|
Input files
|
ShortSolenoid.MIN, ShortSolenoid.PIN, MuScan.BAT, ShortSolenoidScan.SCR, ShortSolenoidScan.PIN
Download ShortSolenoid.zip
|
|
Description
|
Models of a short solenoid inductor. The 50 turn winding has length W = 2.4 cm, inner radius 1.0 cm and outer radius 1.2 cm (average radius R = 1.1 cm). An inner core of radius 1.0 cm and length 2.4 cm can be assigned values of relative magnetic permeability. Calculations are performed with an input current of 1.0 A, so the inductance is given by 2*U (total field energy).
|
|
Results
|
The field inside an infinite length air-core solenoid is Bz = Mu0*J. With J = 50/0.024= 2083 A/m, the predicted field is Bz = 2.625E-3 T. The top figure shows the calculated field distribution in the short solenoid with a maximum value of Bz = 2.142E-3 T. The following formula gives an approximate inductance value for a short air-core inductor: L = pi*Mu0*R^2*N^2/(W + 0.9R). The predicted value for the current geometry is L = 35.23 uH. The PerMag calculation of the total field energy leads to a value of 32.26 uH. The inductance can be increased by wrapping the coil on a ferrite core.
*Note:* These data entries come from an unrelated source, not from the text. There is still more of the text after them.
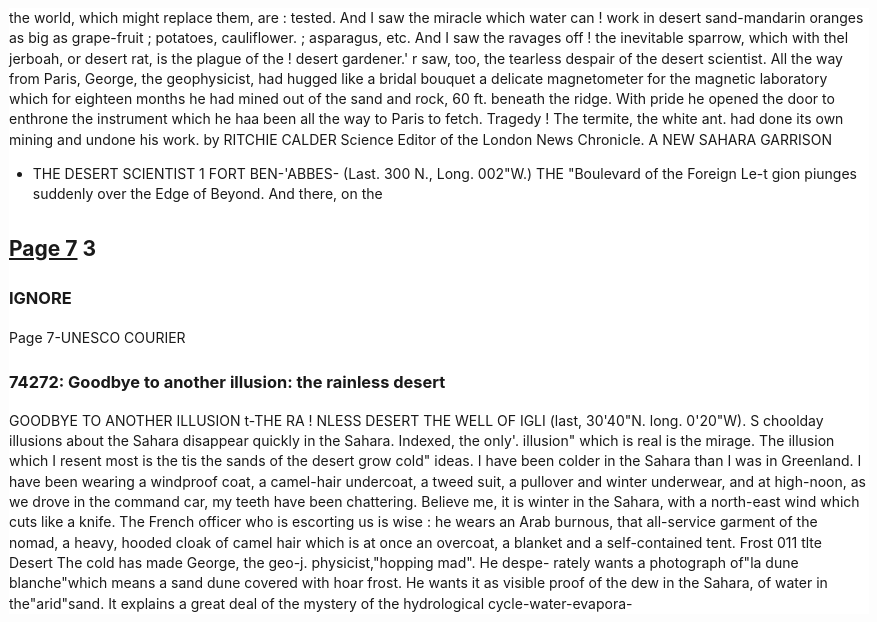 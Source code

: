 the world, which might replace them, are :
tested.
And I saw the miracle which water can !
work in desert sand-mandarin oranges as
big as grape-fruit ; potatoes, cauliflower. ;
asparagus, etc. And I saw the ravages off !
the inevitable sparrow, which with thel
jerboah, or desert rat, is the plague of the !
desert gardener.'
r saw, too, the tearless despair of the
desert scientist. All the way from Paris,
George, the geophysicist, had hugged like
a bridal bouquet a delicate magnetometer
for the magnetic laboratory which for
eighteen months he had mined out of the
sand and rock, 60 ft. beneath the ridge.
With pride he opened the door to
enthrone the instrument which he haa
been all the way to Paris to fetch.
Tragedy ! The termite, the white ant.
had done its own mining and undone
his work.
by RITCHIE CALDER Science Editor of the London News Chronicle.
A NEW SAHARA GARRISON
- THE DESERT SCIENTIST
1 FORT BEN-'ABBES- (Last. 300 N.,
Long. 002"W.) THE "Boulevard of the Foreign Le-t gion piunges suddenly over the
Edge of Beyond. And there, on the

## [Page 7](https://demo.humlab.umu.se/courier/074977engo.pdf#page=7) 3

### IGNORE

Page 7-UNESCO COURIER

### 74272: Goodbye to another illusion: the rainless desert

GOODBYE TO ANOTHER ILLUSION
t-THE RA ! NLESS DESERT
THE WELL OF IGLI (last, 30'40"N.
long. 0'20"W). S choolday illusions about the Sahara
disappear quickly in the Sahara.
Indexed, the only'. illusion" which is
real is the mirage.
The illusion which I resent most is the tis the sands of the desert grow cold"
ideas. I have been colder in the Sahara than I was in Greenland.
I have been wearing a windproof coat, a camel-hair undercoat, a tweed suit, a
pullover and winter underwear, and at high-noon, as we drove in the command car, my
teeth have been chattering.
Believe me, it is winter in the Sahara, with a north-east wind which cuts like a
knife. The French officer who is escorting us is wise : he wears an Arab burnous, that
all-service garment of the nomad, a heavy, hooded cloak of camel hair which is at
once an overcoat, a blanket and a self-contained tent.
Frost 011 tlte Desert
The cold has made George, the geo-j. physicist,"hopping mad". He despe-
rately wants a photograph of"la
dune blanche"which means a sand dune
covered with hoar frost. He wants it as
visible proof of the dew in the Sahara, of
water in the"arid"sand.
It explains a great deal of the mystery
of the hydrological cycle-water-evapora- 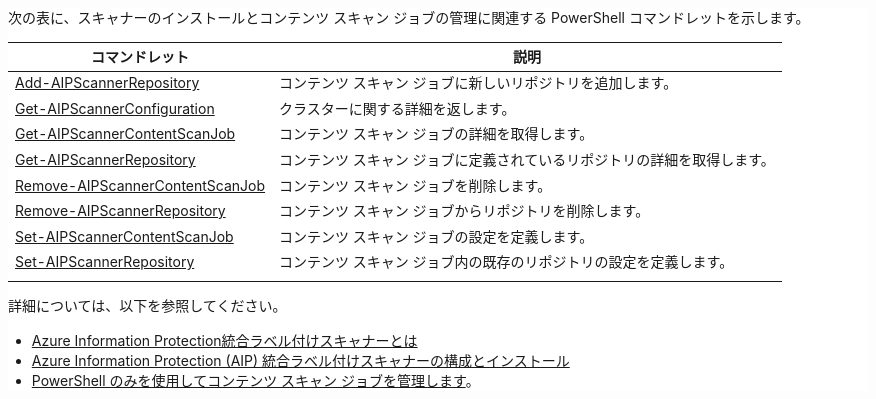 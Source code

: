 次の表に、スキャナーのインストールとコンテンツ スキャン ジョブの管理に関連する PowerShell コマンドレットを示します。

| コマンドレット | 説明 |
|--|--|
| [Add-AIPScannerRepository](/powershell/module/azureinformationprotection/add-aipscannerrepository) | コンテンツ スキャン ジョブに新しいリポジトリを追加します。 |
| [Get-AIPScannerConfiguration](/powershell/module/azureinformationprotection/get-aipscannerconfiguration)|クラスターに関する詳細を返します。 |
| [Get-AIPScannerContentScanJob](/powershell/module/azureinformationprotection/get-aipscannercontentscanjob) | コンテンツ スキャン ジョブの詳細を取得します。 |
| [Get-AIPScannerRepository](/powershell/module/azureinformationprotection/get-aipscannerrepository) | コンテンツ スキャン ジョブに定義されているリポジトリの詳細を取得します。 |
| [Remove-AIPScannerContentScanJob](/powershell/module/azureinformationprotection/remove-aipscannercontentscanjob) | コンテンツ スキャン ジョブを削除します。 |
| [Remove-AIPScannerRepository](/powershell/module/azureinformationprotection/remove-aipscannerrepository) | コンテンツ スキャン ジョブからリポジトリを削除します。 |
| [Set-AIPScannerContentScanJob](/powershell/module/azureinformationprotection/set-aipscannercontentscanjob) | コンテンツ スキャン ジョブの設定を定義します。 |
| [Set-AIPScannerRepository](/powershell/module/azureinformationprotection/set-aipscannerrepository) | コンテンツ スキャン ジョブ内の既存のリポジトリの設定を定義します。 |
| | |

詳細については、以下を参照してください。

- [Azure Information Protection統合ラベル付けスキャナーとは](/azure/information-protection/deploy-aip-scanner)
- [Azure Information Protection (AIP) 統合ラベル付けスキャナーの構成とインストール](/azure/information-protection/deploy-aip-scanner-configure-install?tabs=powershell-only)
- [PowerShell のみを使用してコンテンツ スキャン ジョブを管理します](/azure/information-protection/deploy-aip-scanner-prereqs#use-powershell-with-a-disconnected-computer)。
The second figure shows the field distribution for MuR = 100.0. The graph shows the variation of inductance with the relative magnetic permeability. The inductance is not proportional to MuR because the system is dominated by the field energy in the air return path. For MuR = 1.0, the region inside the coil contains 63.7% of the field energy. At MuR = 100.0, the value drops to 3.6%.
|
|
Comments
|
The open-ended solenoid makes inefficient use of the ferromagnetic material compared to a solenoid wound on a toroidal core. Another disadvantage is that the inductance is sensitive to external conditions. Note that the formula giving the approximate inductance is sometimes written in terms of Mu rather than Mu0. This is misleading because the inductance is not proportional to MuR.
|